Thursday, January 13, 2011

Does the Supreme Court’s Lack of Trial Experience Create Amusing Fourth Amendment Confusion?

Slate has an amusing article about Supreme Court oral arguments in some criminal law cases yesterday. The article underscores what I think is the most important thing to know about the Supreme Court as it handles criminal law cases: the Justices collectively have very little trial court experience. I made this point last November in greater detail.

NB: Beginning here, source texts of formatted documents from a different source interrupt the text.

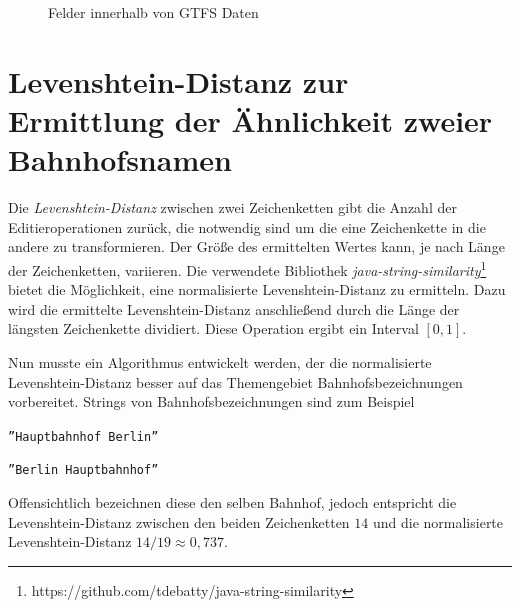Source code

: \begin{figure}[H]
  \centering
   \caption{Felder innerhalb von GTFS Daten}
   \label{fig:gtfs_uml}
\end{figure}

\section{Levenshtein-Distanz zur Ermittlung der Ähnlichkeit zweier Bahnhofsnamen}
\label{sec:appendix:levenshtein}
Die \textit{Levenshtein-Distanz} zwischen zwei Zeichenketten gibt die Anzahl der Editieroperationen zurück, die notwendig sind um die eine Zeichenkette in die andere zu transformieren.
Der Größe des ermittelten Wertes kann, je nach Länge der Zeichenketten, variieren. 
Die verwendete Bibliothek \textit{java-string-similarity}\footnote{https://github.com/tdebatty/java-string-similarity} bietet die Möglichkeit, eine normalisierte Levenshtein-Distanz zu ermitteln. Dazu wird die ermittelte Levenshtein-Distanz anschließend durch die Länge der längsten Zeichenkette dividiert.
Diese Operation ergibt ein Interval $[0,1]$.

Nun musste ein Algorithmus entwickelt werden, der die normalisierte Levenshtein-Distanz besser auf das Themengebiet Bahnhofsbezeichnungen vorbereitet.
Strings von Bahnhofsbezeichnungen sind zum Beispiel 
\begin{compactitem}
  \item \texttt{''Hauptbahnhof Berlin''}
  \item \texttt{''Berlin Hauptbahnhof''}
\end{compactitem}
Offensichtlich bezeichnen diese den selben Bahnhof, jedoch entspricht die Levenshtein-Distanz zwischen den beiden Zeichenketten $14$ und die normalisierte Levenshtein-Distanz $14/19\approx0,737$.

My favorite paragraph from the Slate article:

Here's Chief Justice John Roberts, for example, describing the average jailbreak: "I assume the ordinary prison escape is—I don't know—over the wall, under the tunnel, or, you know, while the guard's looking a different way." Justice Anthony Kennedy wonders aloud: "This may be a bit rudimentary, but can you tell me why isn't the evidence always being destroyed when the marijuana is being smoked? Isn't it being burnt up?" And then Justice Antonin Scalia expounds on the need for zealous police enforcement powers, up to and including the right to search your home without a warrant, because, as he explains, "there are a lot of constraints on law enforcement, and the one thing that it has going for it is that criminals are stupid."

From reviewing the transcripts, the broader Fourth Amendment issue that the Justices seem to be struggling with is how police (and lawyers) will react and testify in court as a result of the Supreme Court's ruling. This is the type of issue that requires more attention to the experiences of trial lawyers and prosecutors, not just really smart Supreme Court experts.